Rather than seeing power as a property of certain individuals or institutions, Dennis introduced me to a set of dictums formulated by Michel Foucault, the French philosopher with an abiding interest in the exercise and effects of power throughout societies. One interest of Foucault’s was in how challenges to patterns of established power or authority have historically been successful, and he came up with 6 common features of such successful challenges. Given the formulation of the personalisation project in England as a challenge to established structures of power and authority in social policy and service provision, I thought it might be useful to see to what extent these 6 dictums apply to the development of personalisation in England, and whether there are useful lessons to be learned for how (or if?) personalisation can develop into a meaningful reality for everyone.

So, here goes…

1)     Avow ‘transversality' or transnational citizenship.
Foucault’s first dictum suggests that ideas that change the world do exactly that (at least partially) – they are thought of as international and beyond a certain point inevitable and part of the common sense architecture of how we think.

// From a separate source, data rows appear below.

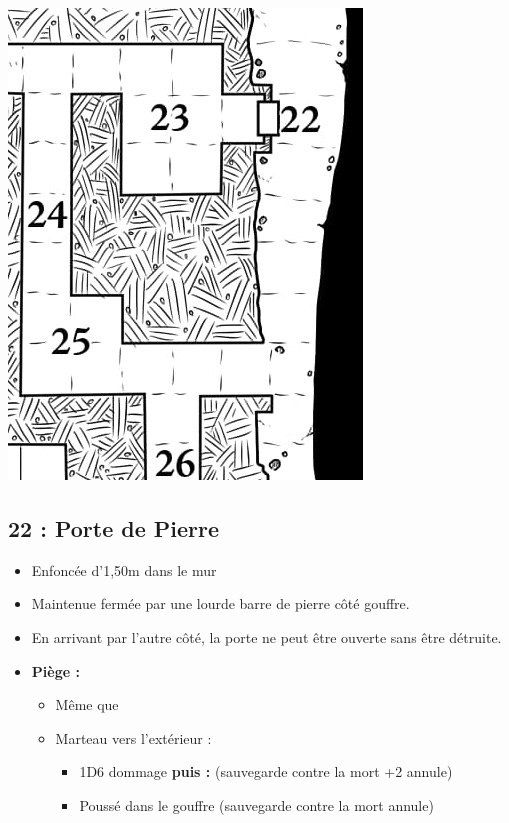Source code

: \vfill
\pagebreak

\includegraphics[width=\columnwidth]{pics/map_22-25.jpg}
\subsection{22 : Porte de Pierre}\label{n3:s22}
\begin{itemize}
  \item Enfoncée d'1,50m dans le mur
  \item Maintenue fermée par une lourde barre de pierre côté gouffre.
  \item En arrivant par l'autre côté, la porte ne peut être ouverte sans être détruite.
  \item \textbf{Piège :}
  \begin{itemize}
    \item Même que 
    \item Marteau vers l'extérieur :
    \begin{itemize}
      \item 1D6 dommage \textbf{puis :} (sauvegarde contre la mort +2 annule)
      \item Poussé dans le gouffre (sauvegarde contre la mort annule)
    \end{itemize}
  \end{itemize}
\end{itemize}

As Sir Charles Geoffrey Vickers in 1958 wrote (in relation to public health) “The landmarks of political, economic and social history are the moment when some condition passed from the category of the given into the category of the intolerable”.

In terms of what Foucault’s first dictum might mean for personalisation in the UK, my question would be to what extent personalisation embodies broader changes in international expectations about what is acceptable and unacceptable in the way societies support all their citizens. For good reasons (see below), the personalisation project in the UK has largely focused on the mechanics of implementing personalisation within existing legal, policy and service frameworks. However, there are at least three risks entailed in such a focus, and there may be advantages in placing more public emphasis on the alignment of personalisation within broader movements of ideas.

The first risk is that the focus on the mechanics of personalisation leads to the perception that personalisation is an end in itself, rather than a range of vehicles for helping people achieve self-determination. The second risk is that the focus on service systems leads to a UK-centric view of personalisation, which risks losing the connections to broader international movements towards self-determination. The third risk is the perception that personalisation in the UK has over-stated its originality and not paid due regard to the national and international currents of thought and practice that fed it.

In my view personalisation gains strength from taking its place as one part of a broader international movement focusing on the rights of all citizens to self-determination. These broader international movements can shape how societies think about what is ‘given’ and what is ‘intolerable’, in ways that any national programme cannot.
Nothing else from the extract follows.